-- Opening Marker --

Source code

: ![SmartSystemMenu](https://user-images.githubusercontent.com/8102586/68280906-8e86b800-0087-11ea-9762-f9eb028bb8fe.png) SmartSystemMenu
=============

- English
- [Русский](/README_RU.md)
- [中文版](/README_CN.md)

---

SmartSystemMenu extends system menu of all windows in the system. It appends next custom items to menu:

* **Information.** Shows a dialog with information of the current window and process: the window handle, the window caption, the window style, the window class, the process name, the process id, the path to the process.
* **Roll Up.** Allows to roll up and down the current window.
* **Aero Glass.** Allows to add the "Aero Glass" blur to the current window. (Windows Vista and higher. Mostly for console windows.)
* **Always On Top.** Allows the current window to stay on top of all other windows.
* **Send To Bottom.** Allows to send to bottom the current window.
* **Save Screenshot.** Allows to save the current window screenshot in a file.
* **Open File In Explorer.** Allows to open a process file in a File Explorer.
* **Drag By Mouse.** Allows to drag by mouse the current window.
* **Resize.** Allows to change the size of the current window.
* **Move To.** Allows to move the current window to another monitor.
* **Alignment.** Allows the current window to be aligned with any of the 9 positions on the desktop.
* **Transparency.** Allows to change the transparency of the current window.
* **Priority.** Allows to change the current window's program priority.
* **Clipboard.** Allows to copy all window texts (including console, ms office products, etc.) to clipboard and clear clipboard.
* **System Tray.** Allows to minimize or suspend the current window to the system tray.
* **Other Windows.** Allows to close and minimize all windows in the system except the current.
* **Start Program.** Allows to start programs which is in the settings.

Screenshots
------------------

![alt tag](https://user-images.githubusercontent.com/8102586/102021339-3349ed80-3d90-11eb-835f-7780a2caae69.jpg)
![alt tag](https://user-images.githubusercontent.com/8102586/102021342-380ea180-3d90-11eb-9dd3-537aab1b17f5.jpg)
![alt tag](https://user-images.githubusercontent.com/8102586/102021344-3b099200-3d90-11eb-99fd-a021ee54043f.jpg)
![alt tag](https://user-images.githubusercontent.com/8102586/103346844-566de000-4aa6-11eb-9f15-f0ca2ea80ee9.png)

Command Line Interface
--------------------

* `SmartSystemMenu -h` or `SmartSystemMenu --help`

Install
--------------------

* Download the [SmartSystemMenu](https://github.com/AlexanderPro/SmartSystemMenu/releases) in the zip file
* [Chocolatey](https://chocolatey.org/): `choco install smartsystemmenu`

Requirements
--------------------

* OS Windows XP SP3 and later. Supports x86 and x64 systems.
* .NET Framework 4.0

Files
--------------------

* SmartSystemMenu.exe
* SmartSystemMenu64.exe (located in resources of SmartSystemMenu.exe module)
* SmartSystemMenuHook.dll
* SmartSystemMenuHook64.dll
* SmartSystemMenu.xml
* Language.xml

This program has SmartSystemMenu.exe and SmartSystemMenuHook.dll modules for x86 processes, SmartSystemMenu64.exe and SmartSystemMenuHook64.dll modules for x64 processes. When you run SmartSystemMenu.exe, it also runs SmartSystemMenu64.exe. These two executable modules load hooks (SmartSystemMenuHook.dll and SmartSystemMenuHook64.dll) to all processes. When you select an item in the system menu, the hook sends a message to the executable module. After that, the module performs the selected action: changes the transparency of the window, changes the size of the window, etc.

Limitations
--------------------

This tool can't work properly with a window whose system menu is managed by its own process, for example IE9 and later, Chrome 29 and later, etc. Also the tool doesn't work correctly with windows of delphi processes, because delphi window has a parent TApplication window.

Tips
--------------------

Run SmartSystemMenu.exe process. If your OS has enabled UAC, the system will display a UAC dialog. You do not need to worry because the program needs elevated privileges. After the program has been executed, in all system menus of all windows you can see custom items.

-- Closing Marker --

## Exercise
Return only the lines between the one holding "and clear clipboard." and the one holding "the system tray.", inclusive, exactly as they appear above.

## Answer for this exercise
* **Clipboard.** Allows to copy all window texts (including console, ms office products, etc.) to clipboard and clear clipboard.
* **System Tray.** Allows to minimize or suspend the current window to the system tray.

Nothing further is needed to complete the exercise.